Goal of the exercise: Copy out the entries below exactly as they stand, but only from the line containing "- All blocking issues resolved" through the line containing "- [Supabase Auth".

<<<<

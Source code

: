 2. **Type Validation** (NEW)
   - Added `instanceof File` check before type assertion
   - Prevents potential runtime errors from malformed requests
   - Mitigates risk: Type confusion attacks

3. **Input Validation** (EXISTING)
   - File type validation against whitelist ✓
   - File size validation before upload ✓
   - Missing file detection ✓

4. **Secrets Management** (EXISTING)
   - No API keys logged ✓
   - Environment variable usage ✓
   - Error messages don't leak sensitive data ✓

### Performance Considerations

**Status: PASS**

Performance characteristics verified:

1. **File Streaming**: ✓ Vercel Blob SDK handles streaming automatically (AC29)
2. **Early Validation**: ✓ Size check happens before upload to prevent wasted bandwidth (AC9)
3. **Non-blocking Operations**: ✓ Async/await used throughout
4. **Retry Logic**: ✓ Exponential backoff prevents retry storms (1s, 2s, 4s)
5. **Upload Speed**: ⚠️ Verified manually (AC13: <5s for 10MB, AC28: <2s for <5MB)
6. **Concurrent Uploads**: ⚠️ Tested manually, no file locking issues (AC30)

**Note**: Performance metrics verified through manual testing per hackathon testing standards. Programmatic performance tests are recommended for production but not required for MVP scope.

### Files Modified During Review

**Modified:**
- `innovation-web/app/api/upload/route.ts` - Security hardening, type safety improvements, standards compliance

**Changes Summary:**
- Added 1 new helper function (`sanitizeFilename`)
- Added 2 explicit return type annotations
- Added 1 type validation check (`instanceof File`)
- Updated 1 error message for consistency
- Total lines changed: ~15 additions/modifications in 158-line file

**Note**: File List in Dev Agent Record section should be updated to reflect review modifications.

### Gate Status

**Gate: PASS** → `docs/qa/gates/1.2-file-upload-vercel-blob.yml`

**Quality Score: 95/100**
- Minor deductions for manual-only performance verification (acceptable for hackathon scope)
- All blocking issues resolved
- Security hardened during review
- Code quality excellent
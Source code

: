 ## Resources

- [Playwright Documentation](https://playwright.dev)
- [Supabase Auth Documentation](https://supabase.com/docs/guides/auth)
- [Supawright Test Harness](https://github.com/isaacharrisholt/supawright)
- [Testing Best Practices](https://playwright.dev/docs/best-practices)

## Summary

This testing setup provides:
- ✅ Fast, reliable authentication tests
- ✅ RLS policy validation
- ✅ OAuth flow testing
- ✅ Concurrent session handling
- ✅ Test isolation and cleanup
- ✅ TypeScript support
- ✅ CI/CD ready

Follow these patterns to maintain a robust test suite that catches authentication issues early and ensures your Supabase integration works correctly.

>>>>

Solution to this problem:
- All blocking issues resolved
- Security hardened during review
- Code quality excellent
Source code

: ## Resources

- [Playwright Documentation](https://playwright.dev)
- [Supabase Auth Documentation](https://supabase.com/docs/guides/auth)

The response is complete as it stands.